Re: x86: dynamic pt_regs pointer and kernel stack randomization

From: H. Peter Anvin
Date: Mon Apr 29 2024 - 15:10:49 EST


On April 29, 2024 9:09:02 AM PDT, Kees Cook <keescook@xxxxxxxxxxxx> wrote:
>On Sun, Apr 28, 2024 at 03:28:44PM -0700, H. Peter Anvin wrote:
>> So the issue of having an explicit pointer to the user space pt_regs
>> structure has come up in the context of future FRED extensions, which may
>> increase the size of the exception stack frame under some circumstances,
>> which may not be constant in the first place.
>>
>> It struck me that this can be combined with kernel stack randomization in
>> such a way that it mostly amortizes the cost of both.
>
>I've tried to go get up to speed with what FRED changes in x86, and IIUC
>it effectively redefines the interrupt handling?
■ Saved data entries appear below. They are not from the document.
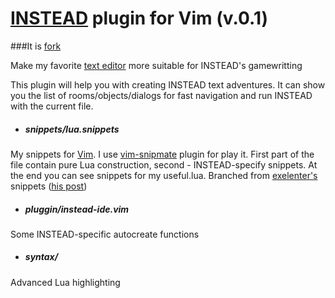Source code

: [INSTEAD](http://instead.syscall.ru/index.html) plugin for Vim (v.0.1)
==============================
###It is [fork](https://github.com/excelenter/vim-instead)

Make my favorite [text editor](http://www.vim.org/) more suitable for INSTEAD's gamewritting

This plugin will help you with creating INSTEAD text adventures.
It can show you the list of rooms/objects/dialogs for fast navigation 
and run INSTEAD with the current file.


* ##### snippets/lua.snippets
My snippets for [Vim](www.vim.org/). I use [vim-snipmate](https://github.com/garbas/vim-snipmate) plugin for play it. First part of the file contain pure Lua construction, second - INSTEAD-specify snippets. At the end you can see snippets for my useful.lua. Branched from [exelenter's](http://instead.syscall.ru/talk/index.php/member/36-excelenter) snippets ([his post](http://instead.syscall.ru/forum/viewtopic.php?id=407))

* ##### pluggin/instead-ide.vim
Some INSTEAD-specific autocreate functions

* ##### syntax/
Advanced Lua highlighting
Does it also change
>syscall entry? (I got the impression it does not, but the mention of
>syscalls later in your email make me think I've gotten this wrong.)
>
>I think currently kstack randomization isn't applied to interrupts (but
>it should be), so I'm all for finding a way to make this happen.
>
>> Downside: for best performance, it should be pushed into assembly entry/exit
>> code, although that is technically not *required* (and it is of course
>> possible to do it in C on IDT but in the one single assembly entry stub for
>> FRED.)
>>
>> In the FRED code it would look like [simplified]:
>>
>> asm_fred_entrypoint_user:
>> /* Current code */
>> /* ... */
>> movq %rsp,%rdi /* part of FRED_ENTER */
>>
>> /* New code */
>> movq %rdi,PER_CPU_VAR(user_pt_regs_ptr) /* [1] */
>> #ifdef CONFIG_RANDOMIZE_KSTACK_OFFSET
>> subq PER_CPU_VAR(kstack_offset),%rsp /* [2] */
>> #endif
>> /* CFI annotation */
>>
>> /* Current code */
>> call fred_entry_from_user
>>
>> asm_fred_exit_uTser:
>> /* New code */
>> movq PER_CPU_VAR(user_pt_regs_ptr),%rsp
>> /* CFI annotation */
>>
>> /* Current code */
>> /* ... */
>> ERETU
>
>If I'm understanding FRED correctly, I think this exit path
>would need to call choose_random_kstack_offset() as well. (For
>syscalls, add_random_kstack_offset() is used on entry and
>choose_random_kstack_offset() is used on exit, so I think we'd want the
>same pattern for interrupt handling.)
>
>> [1] - This instruction can be pushed into the C code in
>> fred_entry_from_user() without changing the functionality in any way.
>>
>> [2] - This is the ONLY instruction in this sequence that would be specific
>> to CONFIG_RANDOMIZE_KSTACK_OFFSET, and it probably isn't even worth patching
>> out.
>>
>> This requires a 64-bit premasked value to be generated byc
>> choose_random_kstack_offset() which would seem to be a better option for
>> performance, especially since there is already arithmetic done at that time.
>> Otherwise it requires three instructions. This means the randomness
>> accumulator ends up being in a separate variable from the premasked value.
>> This could be further very slightly optimized by adding the actual stack
>> location and making this a movq, but then that value has to be
>> context-switched; this is probably not all that useful.
>
>Yeah, having a pre-masked value ready to go seems fine to me. It's
>simply a space trade-off.
>
>> The masking needs to consider alignment, which the current code doesn't;
>> that by itself adds additional code to the current code sequences.
>>
>>
>> That is literally *all* the code that is needed to replace
>> add_random_kstack_offset(). It doesn't block tailcall optimization anywhere.
>> If user_pt_regs_ptr and kstack_offset share a cache line it becomes even
>> cheaper.
>>
>> Note that at least in the FRED case this code would be invoked even on
>> events other than system calls, some of which may be controllable by the
>> user, like page faults. I am guessing that this is actually a plus.
>
>Yeah, I'd like greater coverage for ring 3->0 transitions. We do want to
>double-check the original design choices, though. I *think* they still
>stand (see the comments for choose_random_kstack_offset() about entropy
>location (per-cpu area), and lifetime (across userspace execution).
>
>-Kees
>

FRED replaces ALL exception handling and ring transitions, including system calls and call gates.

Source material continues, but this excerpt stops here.